═══ SOURCE RECORDS
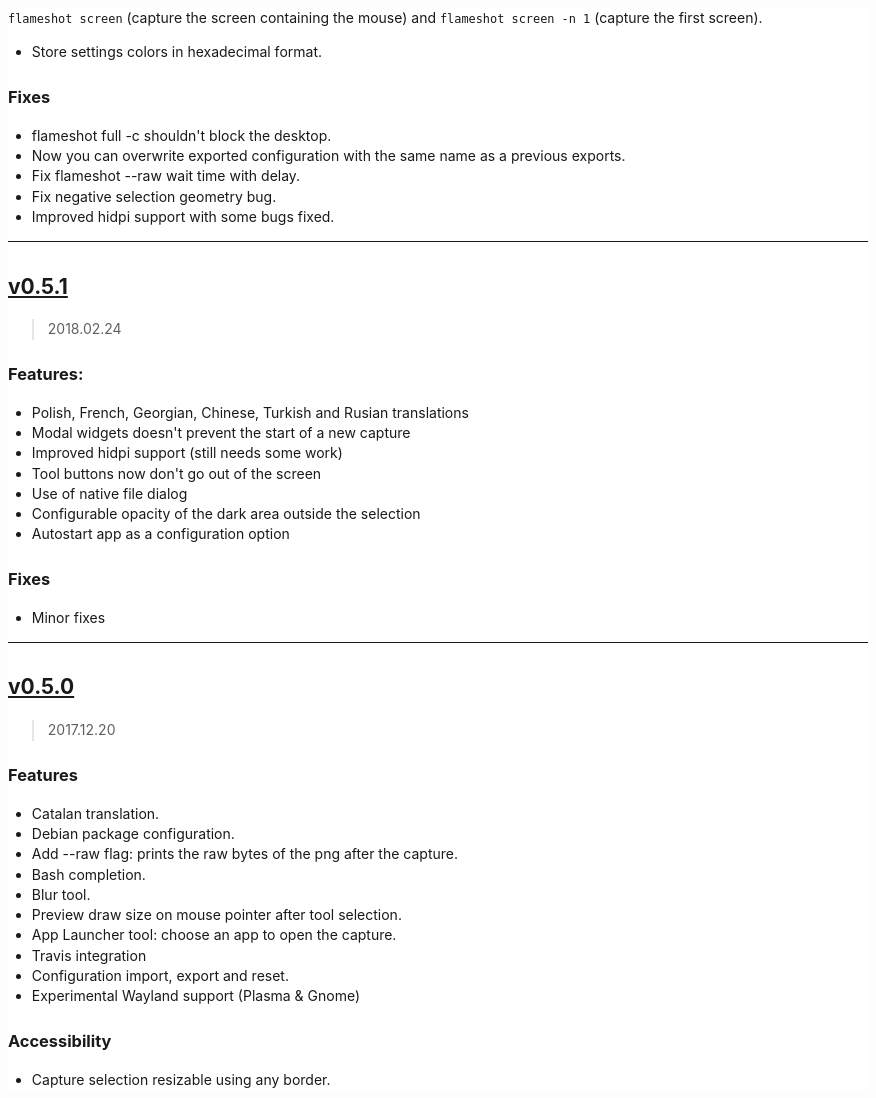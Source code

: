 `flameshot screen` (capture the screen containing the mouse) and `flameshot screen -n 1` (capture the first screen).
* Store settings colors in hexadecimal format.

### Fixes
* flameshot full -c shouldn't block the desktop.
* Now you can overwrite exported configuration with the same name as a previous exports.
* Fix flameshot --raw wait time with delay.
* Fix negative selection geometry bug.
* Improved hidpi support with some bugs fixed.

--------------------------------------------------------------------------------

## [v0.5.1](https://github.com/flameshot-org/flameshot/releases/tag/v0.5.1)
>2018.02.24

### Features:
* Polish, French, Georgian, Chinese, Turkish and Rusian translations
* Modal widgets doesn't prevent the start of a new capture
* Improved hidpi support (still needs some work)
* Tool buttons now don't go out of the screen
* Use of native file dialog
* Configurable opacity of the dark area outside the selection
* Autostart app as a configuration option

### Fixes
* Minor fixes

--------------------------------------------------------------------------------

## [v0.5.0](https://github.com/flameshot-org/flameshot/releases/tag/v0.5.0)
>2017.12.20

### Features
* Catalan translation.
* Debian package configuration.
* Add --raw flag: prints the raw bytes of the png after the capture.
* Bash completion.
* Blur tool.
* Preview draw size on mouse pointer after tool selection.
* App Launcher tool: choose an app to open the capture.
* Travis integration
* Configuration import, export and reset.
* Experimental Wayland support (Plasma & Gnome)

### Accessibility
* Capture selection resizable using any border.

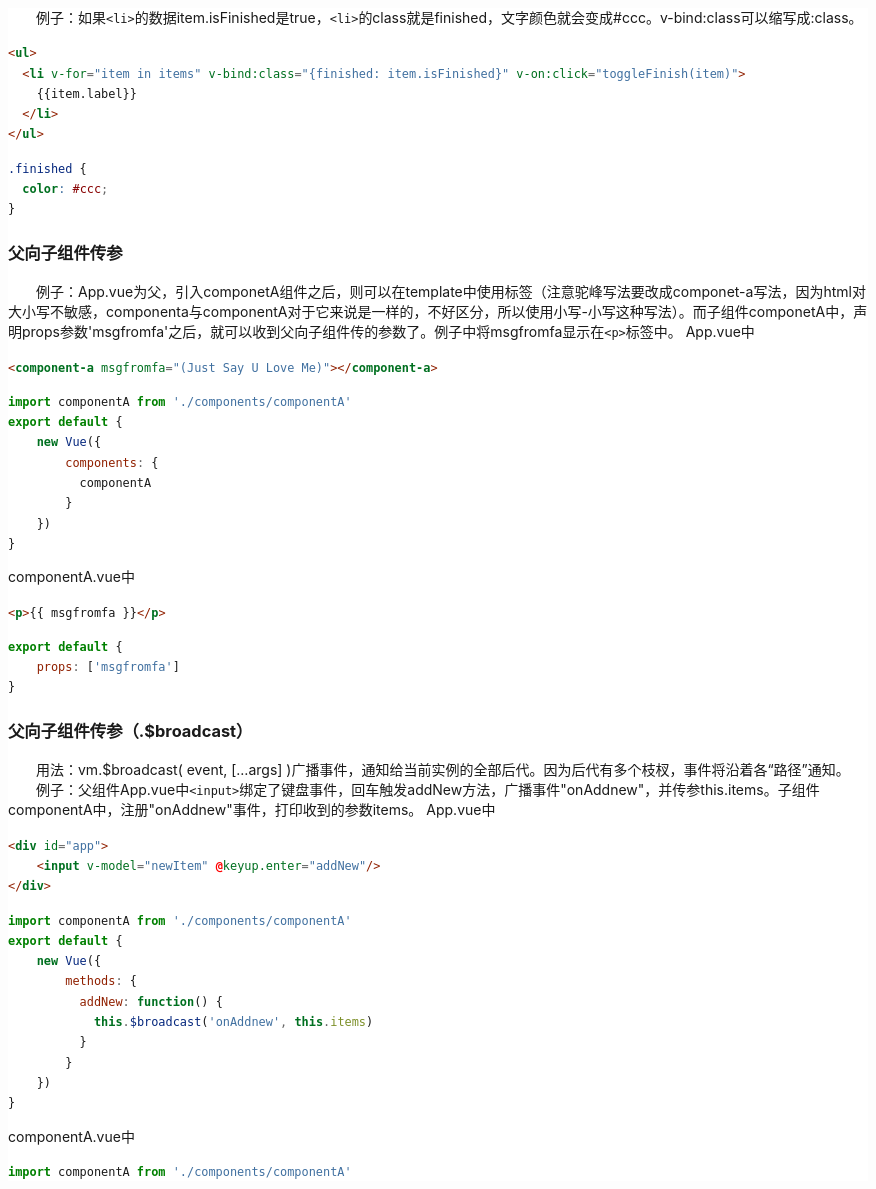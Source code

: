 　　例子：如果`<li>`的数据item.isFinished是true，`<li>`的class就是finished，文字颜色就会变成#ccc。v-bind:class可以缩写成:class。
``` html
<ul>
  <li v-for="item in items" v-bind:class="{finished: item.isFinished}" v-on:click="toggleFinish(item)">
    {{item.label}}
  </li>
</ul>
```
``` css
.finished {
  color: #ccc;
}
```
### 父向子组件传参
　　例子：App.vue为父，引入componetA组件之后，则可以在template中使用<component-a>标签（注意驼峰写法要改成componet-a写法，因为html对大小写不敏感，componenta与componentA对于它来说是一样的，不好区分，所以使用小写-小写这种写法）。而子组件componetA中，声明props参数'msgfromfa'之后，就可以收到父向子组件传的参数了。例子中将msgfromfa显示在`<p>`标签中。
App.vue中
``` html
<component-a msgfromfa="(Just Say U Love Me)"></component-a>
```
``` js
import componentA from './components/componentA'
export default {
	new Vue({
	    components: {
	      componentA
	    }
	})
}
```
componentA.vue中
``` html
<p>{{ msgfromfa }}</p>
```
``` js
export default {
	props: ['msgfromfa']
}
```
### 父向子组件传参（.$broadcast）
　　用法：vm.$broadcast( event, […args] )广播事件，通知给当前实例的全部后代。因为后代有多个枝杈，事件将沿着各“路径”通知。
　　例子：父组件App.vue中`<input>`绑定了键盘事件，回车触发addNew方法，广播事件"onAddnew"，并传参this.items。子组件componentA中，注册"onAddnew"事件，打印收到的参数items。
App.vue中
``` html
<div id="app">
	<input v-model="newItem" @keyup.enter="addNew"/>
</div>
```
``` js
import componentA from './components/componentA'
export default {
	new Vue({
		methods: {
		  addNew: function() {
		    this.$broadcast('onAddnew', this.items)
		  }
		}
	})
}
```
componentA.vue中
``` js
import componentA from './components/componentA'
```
══════
═══ SOURCE RECORDS
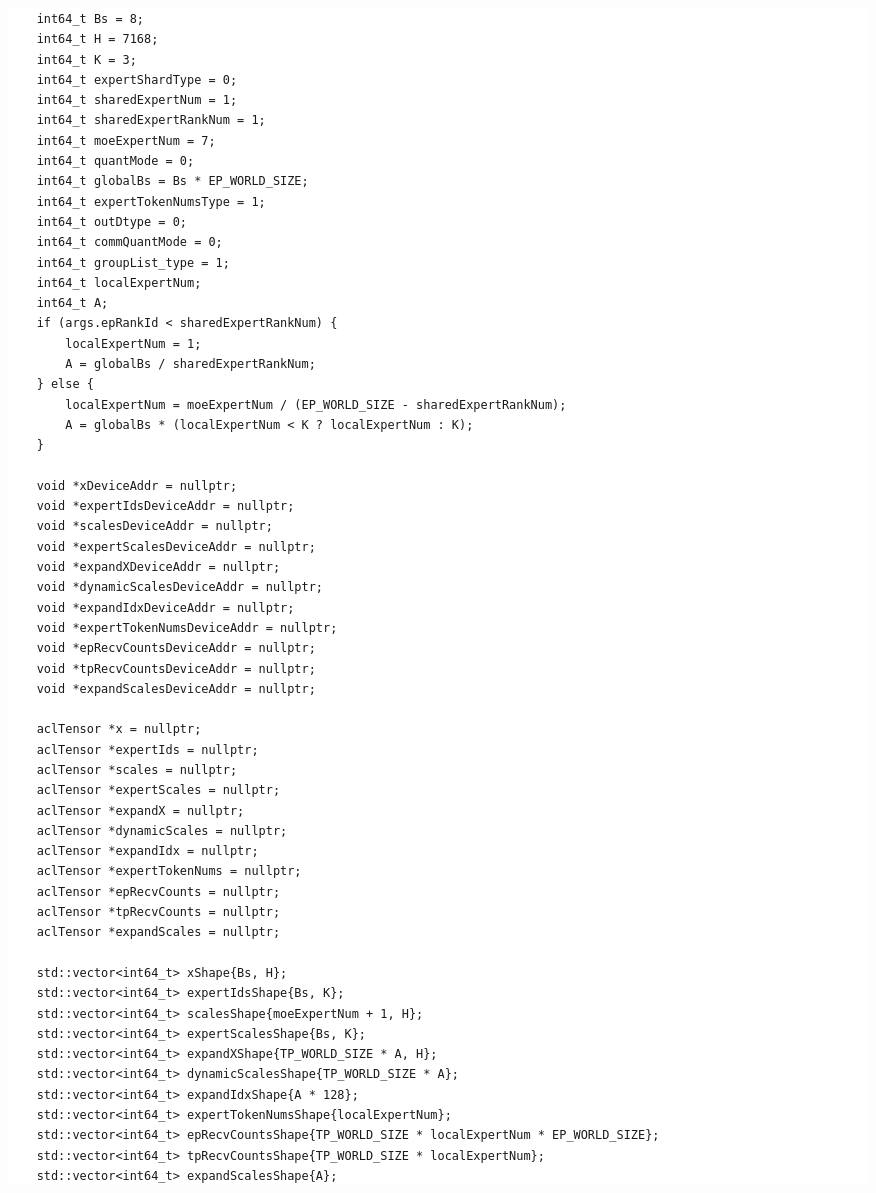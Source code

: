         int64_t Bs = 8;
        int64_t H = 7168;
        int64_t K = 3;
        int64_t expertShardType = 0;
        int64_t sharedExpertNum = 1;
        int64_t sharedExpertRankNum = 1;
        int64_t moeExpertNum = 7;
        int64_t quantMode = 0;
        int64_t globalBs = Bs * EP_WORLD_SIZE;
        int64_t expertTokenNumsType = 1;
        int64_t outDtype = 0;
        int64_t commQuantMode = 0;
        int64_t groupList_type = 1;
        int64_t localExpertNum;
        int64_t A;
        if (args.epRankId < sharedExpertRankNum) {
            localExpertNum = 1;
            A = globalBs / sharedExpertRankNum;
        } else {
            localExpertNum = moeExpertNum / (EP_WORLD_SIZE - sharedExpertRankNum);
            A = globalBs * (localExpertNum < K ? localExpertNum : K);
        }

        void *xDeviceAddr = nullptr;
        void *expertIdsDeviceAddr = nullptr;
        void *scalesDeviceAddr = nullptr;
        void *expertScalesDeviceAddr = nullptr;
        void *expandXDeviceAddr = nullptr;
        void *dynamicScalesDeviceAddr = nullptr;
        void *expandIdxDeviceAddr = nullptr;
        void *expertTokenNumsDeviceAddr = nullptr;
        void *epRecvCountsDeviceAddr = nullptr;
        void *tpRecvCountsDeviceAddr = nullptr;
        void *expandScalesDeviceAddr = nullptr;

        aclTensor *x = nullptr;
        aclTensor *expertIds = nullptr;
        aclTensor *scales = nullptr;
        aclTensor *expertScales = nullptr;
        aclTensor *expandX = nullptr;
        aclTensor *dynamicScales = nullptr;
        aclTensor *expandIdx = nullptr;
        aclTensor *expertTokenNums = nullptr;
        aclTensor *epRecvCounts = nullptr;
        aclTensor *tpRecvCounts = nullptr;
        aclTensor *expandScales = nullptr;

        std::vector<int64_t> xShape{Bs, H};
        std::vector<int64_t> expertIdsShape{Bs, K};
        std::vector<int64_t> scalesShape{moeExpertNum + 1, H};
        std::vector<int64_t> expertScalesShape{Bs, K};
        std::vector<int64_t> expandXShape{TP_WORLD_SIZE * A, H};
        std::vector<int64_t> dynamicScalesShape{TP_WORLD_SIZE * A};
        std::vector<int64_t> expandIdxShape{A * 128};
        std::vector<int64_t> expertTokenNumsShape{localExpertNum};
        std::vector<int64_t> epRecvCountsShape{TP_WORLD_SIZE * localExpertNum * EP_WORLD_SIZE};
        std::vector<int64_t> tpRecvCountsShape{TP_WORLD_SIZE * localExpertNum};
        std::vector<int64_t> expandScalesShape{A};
══════
## YOUR ASSIGNMENT
The required answer is the run of lines above, starting at the line with "A = globalBs *" and ending at the line with "aclTensor *expandX = nullptr;", reproduced exactly with both ends.

## RESPONSE
            A = globalBs * (localExpertNum < K ? localExpertNum : K);
        }

        void *xDeviceAddr = nullptr;
        void *expertIdsDeviceAddr = nullptr;
        void *scalesDeviceAddr = nullptr;
        void *expertScalesDeviceAddr = nullptr;
        void *expandXDeviceAddr = nullptr;
        void *dynamicScalesDeviceAddr = nullptr;
        void *expandIdxDeviceAddr = nullptr;
        void *expertTokenNumsDeviceAddr = nullptr;
        void *epRecvCountsDeviceAddr = nullptr;
        void *tpRecvCountsDeviceAddr = nullptr;
        void *expandScalesDeviceAddr = nullptr;

        aclTensor *x = nullptr;
        aclTensor *expertIds = nullptr;
        aclTensor *scales = nullptr;
        aclTensor *expertScales = nullptr;
        aclTensor *expandX = nullptr;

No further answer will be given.